Shell rakes in historic profit in 2022, generating calls for more taxes

British energy giant Shell recorded the highest profit in its history in 2022 and announces massive redistributions to its shareholders, stoking calls for more taxes and criticism from environmental NGOs.

Shell saw its net profit climb to $42.3 billion. It more than doubled thanks to the surge in hydrocarbon prices, driven by the rebound in post-pandemic demand and by the drop in Russian exports after Moscow’s invasion of Ukraine.

Shell’s spectacular results follow those of its American rivals.
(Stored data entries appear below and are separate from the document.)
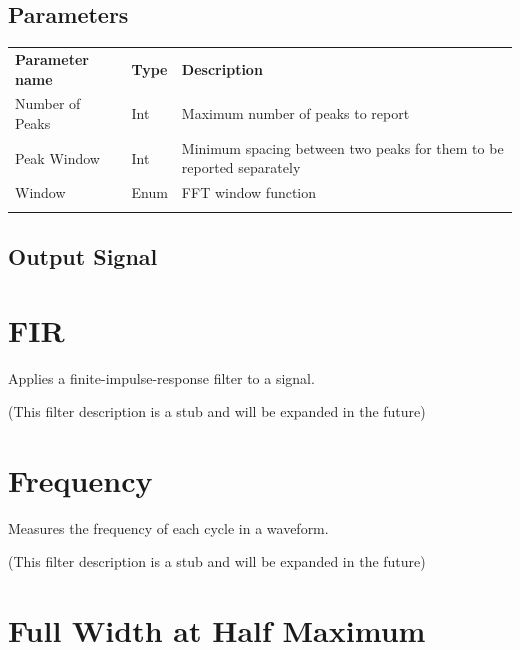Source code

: \subsection{Parameters}

\begin{tabularx}{16cm}{llX}
\thickhline
\textbf{Parameter name} & \textbf{Type} & \textbf{Description} \\
\thickhline
Number of Peaks & Int & Maximum number of peaks to report\\
\thinhline
Peak Window & Int & Minimum spacing between two peaks for them to be reported separately\\
\thinhline
Window & Enum & FFT window function\\
\thickhline
\end{tabularx}

\subsection{Output Signal}

\pagebreak
\section{FIR}

Applies a finite-impulse-response filter to a signal.

(This filter description is a stub and will be expanded in the future)

\pagebreak
\section{Frequency}
\label{filter:frequency}

Measures the frequency of each cycle in a waveform.

(This filter description is a stub and will be expanded in the future)

\pagebreak
\section{Full Width at Half Maximum}
\label{filter:FullWidthHalfMaximum}

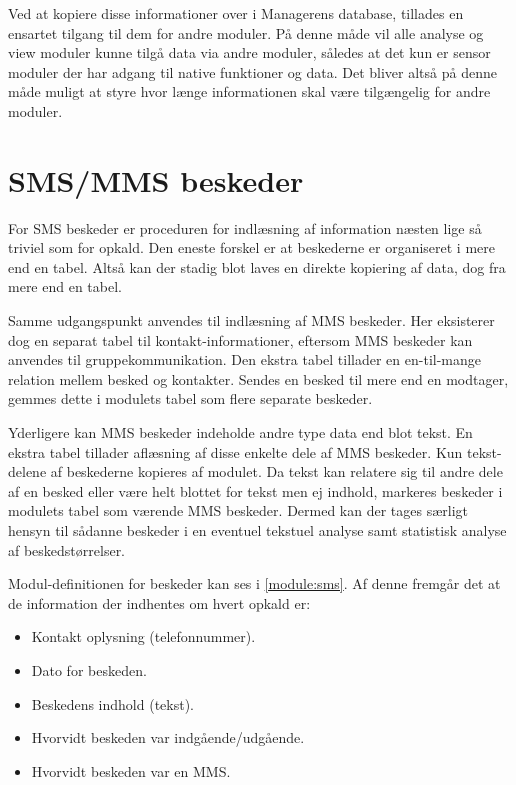 Ved at kopiere disse informationer over i Managerens database, tillades en ensartet tilgang til dem for andre moduler.
På denne måde vil alle analyse og view moduler kunne tilgå data via andre moduler, således at det kun er sensor moduler der har adgang til native funktioner og data.
Det bliver altså på denne måde muligt at styre hvor længe informationen skal være tilgængelig for andre moduler.



\section{SMS/MMS beskeder}\label{implementerede_moduler:smsmms}
For SMS beskeder er proceduren for indlæsning af information næsten lige så triviel som for opkald.
Den eneste forskel er at beskederne er organiseret i mere end en tabel.
Altså kan der stadig blot laves en direkte kopiering af data, dog fra mere end en tabel.

Samme udgangspunkt anvendes til indlæsning af MMS beskeder.
Her eksisterer dog en separat tabel til kontakt-informationer, eftersom MMS beskeder kan anvendes til gruppekommunikation.
Den ekstra tabel tillader en en-til-mange relation mellem besked og kontakter.
Sendes en besked til mere end en modtager, gemmes dette i modulets tabel som flere separate beskeder.

Yderligere kan MMS beskeder indeholde andre type data end blot tekst.
En ekstra tabel tillader aflæsning af disse enkelte dele af MMS beskeder.
Kun tekst-delene af beskederne kopieres af modulet.
Da tekst kan relatere sig til andre dele af en besked eller være helt blottet for tekst men ej indhold, markeres beskeder i modulets tabel som værende MMS beskeder.
Dermed kan der tages særligt hensyn til sådanne beskeder i en eventuel tekstuel analyse samt statistisk analyse af beskedstørrelser.

Modul-definitionen for beskeder kan ses i \cref{module:sms}.
Af denne fremgår det at de information der indhentes om hvert opkald er:
\begin{itemize}
\item Kontakt oplysning (telefonnummer).
\item Dato for beskeden.
\item Beskedens indhold (tekst).
\item Hvorvidt beskeden var indgående/udgående.
\item Hvorvidt beskeden var en MMS.
\end{itemize}


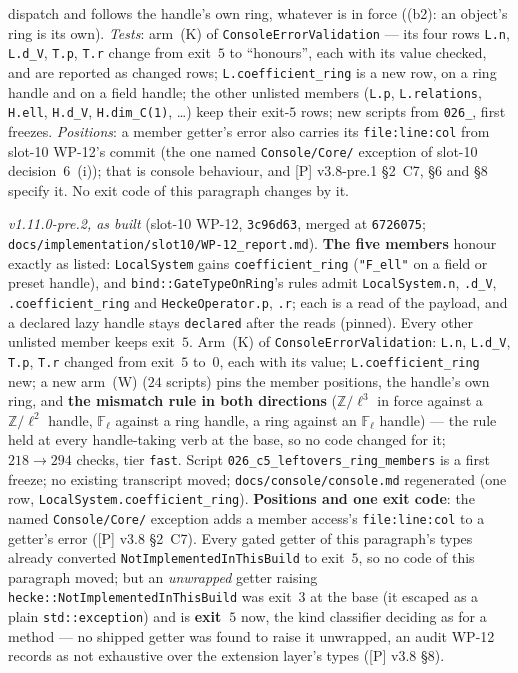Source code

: \documentclass[11pt]{article}
\theoremstyle{remark}
\newcommand{\F}{\mathbb{F}}
\newcommand{\Z}{\mathbb{Z}}
\newcommand{\Fl}{\F_\ell}
\begin{document}
dispatch and follows the handle's own ring, whatever is in force ((b2): an object's ring is its
own). \emph{Tests}: arm~(K) of \texttt{ConsoleErrorValidation} --- its four rows \texttt{L.n},
\texttt{L.d\_V}, \texttt{T.p}, \texttt{T.r} change from exit~$5$ to ``honours'', each with its
value checked, and are reported as changed rows; \texttt{L.coefficient\_ring} is a new row, on a
ring handle and on a field handle; the other unlisted members (\texttt{L.p}, \texttt{L.relations},
\texttt{H.ell}, \texttt{H.d\_V}, \texttt{H.dim\_C(1)}, \ldots) keep their exit-$5$ rows; new scripts from \texttt{026\_}, first freezes. \emph{Positions}:
a member getter's error also carries its \texttt{file:line:col} from slot-10 WP-12's commit (the one
named \texttt{Console/Core/} exception of slot-10 decision~6~(i)); that is console behaviour, and
[P] v3.8-pre.1 \S2~C7, \S6 and \S8 specify it. No exit code of this paragraph changes by it.

\emph{v1.11.0-pre.2, as built} (slot-10 WP-12, \texttt{3c96d63}, merged at \texttt{6726075};
\texttt{docs/implementation/slot10/WP-12\_report.md}). \textbf{The five members} honour exactly as
listed: \texttt{LocalSystem} gains \texttt{coefficient\_ring} (\texttt{"F\_ell"} on a field or
preset handle), and \texttt{bind::GateTypeOnRing}'s rules admit \texttt{LocalSystem.n}, \texttt{.d\_V},
\texttt{.coefficient\_ring} and \texttt{HeckeOperator.p}, \texttt{.r}; each is a read of the payload,
and a declared lazy handle stays \texttt{declared} after the reads (pinned). Every other unlisted
member keeps exit~$5$. Arm~(K) of \texttt{ConsoleErrorValidation}: \texttt{L.n}, \texttt{L.d\_V},
\texttt{T.p}, \texttt{T.r} changed from exit~$5$ to~$0$, each with its value; \texttt{L.coefficient\_ring}
new; a new arm~(W) ($24$ scripts) pins the member positions, the handle's own ring, and \textbf{the
mismatch rule in both directions} ($\Z/\ell^3$ in force against a $\Z/\ell^2$ handle, $\Fl$ against a
ring handle, a ring against an $\Fl$ handle) --- the rule held at every handle-taking verb at the base,
so no code changed for it; $218\to294$ checks, tier \texttt{fast}. Script \texttt{026\_c5\_leftovers\_ring\_members}
is a first freeze; no existing transcript moved; \texttt{docs/console/console.md} regenerated (one
row, \texttt{LocalSystem.coefficient\_ring}). \textbf{Positions and one exit code}: the named
\texttt{Console/Core/} exception adds a member access's \texttt{file:line:col} to a getter's error
([P] v3.8 \S2~C7). Every gated getter of this paragraph's types already converted
\texttt{NotImplementedInThisBuild} to exit~$5$, so no code of this paragraph moved; but an
\emph{unwrapped} getter raising \texttt{hecke::NotImplementedInThisBuild} was exit~$3$ at the base
(it escaped as a plain \texttt{std::exception}) and is \textbf{exit~$5$} now, the kind classifier
deciding as for a method --- no shipped getter was found to raise it unwrapped, an audit WP-12
records as not exhaustive over the extension layer's types ([P] v3.8 \S8).\par
\endgroup
\end{document}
ExxonMobil reported record 2022 profit of $55.7 billion on Wednesday, and Chevron last week posted annual net profit more than doubled to $35.5 billion.

Shell’s adjusted net profit (i.e. excluding exceptional items), the ratio most followed by analysts, came to 39.9 billion dollars, despite an after-tax charge of 3.8 billion in 2022 linked to the phasing out of oil and gas activities in Russia.

These results “demonstrate the strength of Shell’s differentiated portfolio, as well as our ability to provide life-saving energy to our customers in a volatile world,” said new chief executive Wael Sawan, who replaced Ben van Beurden, in a statement. 1er January.

But environmental NGOs denounce these record profits and call for the oil giants to contribute more to the climate emergency.

“Shell profits from the destruction of the climate and the immense human suffering”, denounced in a press release Elena Polisano, of Greenpeace UK, whose activists demonstrated Thursday in front of the group’s headquarters in London.

The NGO also says four of its activists have climbed onto a Shell platform near the Canary Islands, and says world leaders “should force historic mega-polluters to fund” a fund “for losses and damage caused by the climate crisis. “.

Exceptional taxes

“I am convinced that the world needs a balanced energy transition”, therefore without immediately doing without investments in fossil fuels, argued Mr. Sawan during an online press conference, indicating that a third of the group’s investments are focused on energy transition.

“I don’t think we’re moving fast enough as a planet,” he admitted, however. But to do better, “it requires a significant change in government policies, strong customer buy-in and, of course, companies like ours continuing to invest,” he said.

It is possible that Mr. Sawan, a former director of renewables at Shell, “gives extra attention to the transition” energy of the group, according to Richard Hunter, analyst of Interactive Investor.

But in the meantime “the renewable energy market is complicated” with “unproven or simply unprofitable technologies that make progress difficult”, continues the analyst, who notes that Shell shows a loss of 1.06 billion dollars for last year in this segment.

The British government introduced in May, then increased at the end of the year to 35%, a tax on exceptional energy profits, as did the EU which adopted a “temporary solidarity contribution” at the end of September.

Shell said in early January that it was planning a $2 billion slate for these one-off taxes in the fourth quarter, and said it was reviewing its investments in the UK as a result – a process still ongoing.

“We continue to believe in the significant potential for energy investment in the United Kingdom” but such taxes are “destabilizing for an industry which invests in order to be able to make a profit in 10, 15, 20 years”, he justified.

The oil and gas giant is launching a $4 billion share buyback program on Thursday along with a 15% dividend hike for the fourth quarter of last year.

In total, Shell is distributing $26 billion to its shareholders for 2022, making NGOs cringe, even as investors cheer, and the group’s stock soared 2.73% shortly before 12 p.m. London time.

For the environmental NGO Friends of the Earth, taxation must be accelerated. It is “simply staggering” to see such profits in the midst of the cost of living crisis, which sees “millions of people faced with the impossible choice of putting food on the table or heating their homes”.